Statistical and epidemiological models are currently in the news a lot. We often hear that predictions made using models of the current pandemic have contributed to the UK government’s strategy about how to respond to it. But how do we decide if a model is “good” or “bad”?
“All models are wrong, but some are useful” is a common mantra in statistics. What does this mean? Well, models provide descriptions of a simplified view of how the world works. Because the real world is very complicated, we cannot model all of it. We therefore try to identify just the details that are relevant to what we want to predict or learn about.
For example, if I wanted to write down a model that would allow me to predict whether or not a breast cancer patient is likely to respond to a particular treatment, there might be all sorts of things that I think it could be helpful to include in the model. We call these things predictors, and in this case they might include (among many others): how old the patient is, whether or not they have a BRCA mutation, and how early the cancer was detected. It might be the case that some of the things that I think might be useful are actually not very useful at all, and it will very likely be the case that there are useful predictors that I have either not yet identified or have chosen to exclude (e.g. because measuring them might require invasive and painful procedures to be performed on the patient) .
Even if I have a good set of predictors, I typically don’t know what type of relationship exists between the predictors and the response (i.e. the thing I want to predict).
In the breast cancer example, if a patient’s age is indeed a useful predictor, what is its relationship with the probability of the patient responding to treatment? Does being 10 years older mean that a patient is more or less likely to respond than a younger patient? Does the probability vary linearly or nonlinearly with age? Does it depend on some other factor, such as whether or not the patient is a smoker?
The true relationship is likely to be very complicated, and may depend on predictors that we have not included in our model. But, crucially, even though our model may be incomplete or may not fully describe the relationship between the predictors and response, it may nevertheless enable us to make useful predictions.
How can we decide if a model is useful? One way is to use it to predict the future, or to make predictions for people we have not seen before, and then to see how well these predictions match up with reality. For example, for our breast cancer example, we might use a model to predict whether or not each of 1,000 new patients entering an oncology clinic will respond to a particular treatment. Having received the treatment, we could then follow up in, say, 5 year’s time, and count the number of patients who were cancer-free.

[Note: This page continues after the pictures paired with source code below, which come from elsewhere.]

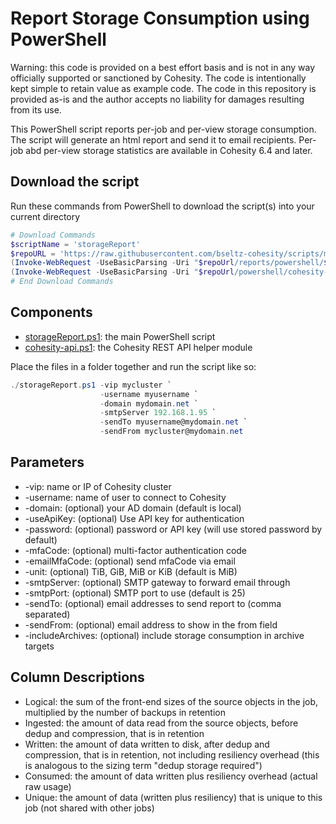 # Report Storage Consumption using PowerShell

Warning: this code is provided on a best effort basis and is not in any way officially supported or sanctioned by Cohesity. The code is intentionally kept simple to retain value as example code. The code in this repository is provided as-is and the author accepts no liability for damages resulting from its use.

This PowerShell script reports per-job and per-view storage consumption. The script will generate an html report and send it to email recipients. Per-job abd per-view storage statistics are available in Cohesity 6.4 and later.

## Download the script

Run these commands from PowerShell to download the script(s) into your current directory

```powershell
# Download Commands
$scriptName = 'storageReport'
$repoURL = 'https://raw.githubusercontent.com/bseltz-cohesity/scripts/master'
(Invoke-WebRequest -UseBasicParsing -Uri "$repoUrl/reports/powershell/$scriptName/$scriptName.ps1").content | Out-File "$scriptName.ps1"; (Get-Content "$scriptName.ps1") | Set-Content "$scriptName.ps1"
(Invoke-WebRequest -UseBasicParsing -Uri "$repoUrl/powershell/cohesity-api/cohesity-api.ps1").content | Out-File cohesity-api.ps1; (Get-Content cohesity-api.ps1) | Set-Content cohesity-api.ps1
# End Download Commands
```

## Components

* [storageReport.ps1](https://raw.githubusercontent.com/bseltz-cohesity/scripts/master/reports/powershell/storageReport/storageReport.ps1): the main PowerShell script
* [cohesity-api.ps1](https://raw.githubusercontent.com/bseltz-cohesity/scripts/master/powershell/cohesity-api/cohesity-api.ps1): the Cohesity REST API helper module

Place the files in a folder together and run the script like so:

```powershell
./storageReport.ps1 -vip mycluster `
                    -username myusername `
                    -domain mydomain.net `
                    -smtpServer 192.168.1.95 `
                    -sendTo myusername@mydomain.net `
                    -sendFrom mycluster@mydomain.net
```

## Parameters

* -vip: name or IP of Cohesity cluster
* -username: name of user to connect to Cohesity
* -domain: (optional) your AD domain (default is local)
* -useApiKey: (optional) Use API key for authentication
* -password: (optional) password or API key (will use stored password by default)
* -mfaCode: (optional) multi-factor authentication code
* -emailMfaCode: (optional) send mfaCode via email
* -unit: (optional) TiB, GiB, MiB or KiB (default is MiB)
* -smtpServer: (optional) SMTP gateway to forward email through
* -smtpPort: (optional) SMTP port to use (default is 25)
* -sendTo: (optional) email addresses to send report to (comma separated)
* -sendFrom: (optional) email address to show in the from field
* -includeArchives: (optional) include storage consumption in archive targets

## Column Descriptions

* Logical: the sum of the front-end sizes of the source objects in the job, multiplied by the number of backups in retention
* Ingested: the amount of data read from the source objects, before dedup and compression, that is in retention
* Written: the amount of data written to disk, after dedup and compression, that is in retention, not including resiliency overhead (this is analogous to the sizing term "dedup storage required")
* Consumed: the amount of data written plus resiliency overhead (actual raw usage)
* Unique: the amount of data (written plus resiliency) that is unique to this job (not shared with other jobs)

In practice, we might have to wait a long time before we can tell if our model’s predictions were accurate, or we might want to make decisions and undertake interventions before the future predicted by our model comes to pass. For example, for COVID-19, models from Imperial College predicted that hundreds of thousands of people in the UK would die before August if the UK government took no action. Since the government subsequently enacted a number of measures, we cannot assess the quality of these predictions simply by comparing them to reality — because the actions taken by the government were intended to try to make sure that this prediction would not come to pass.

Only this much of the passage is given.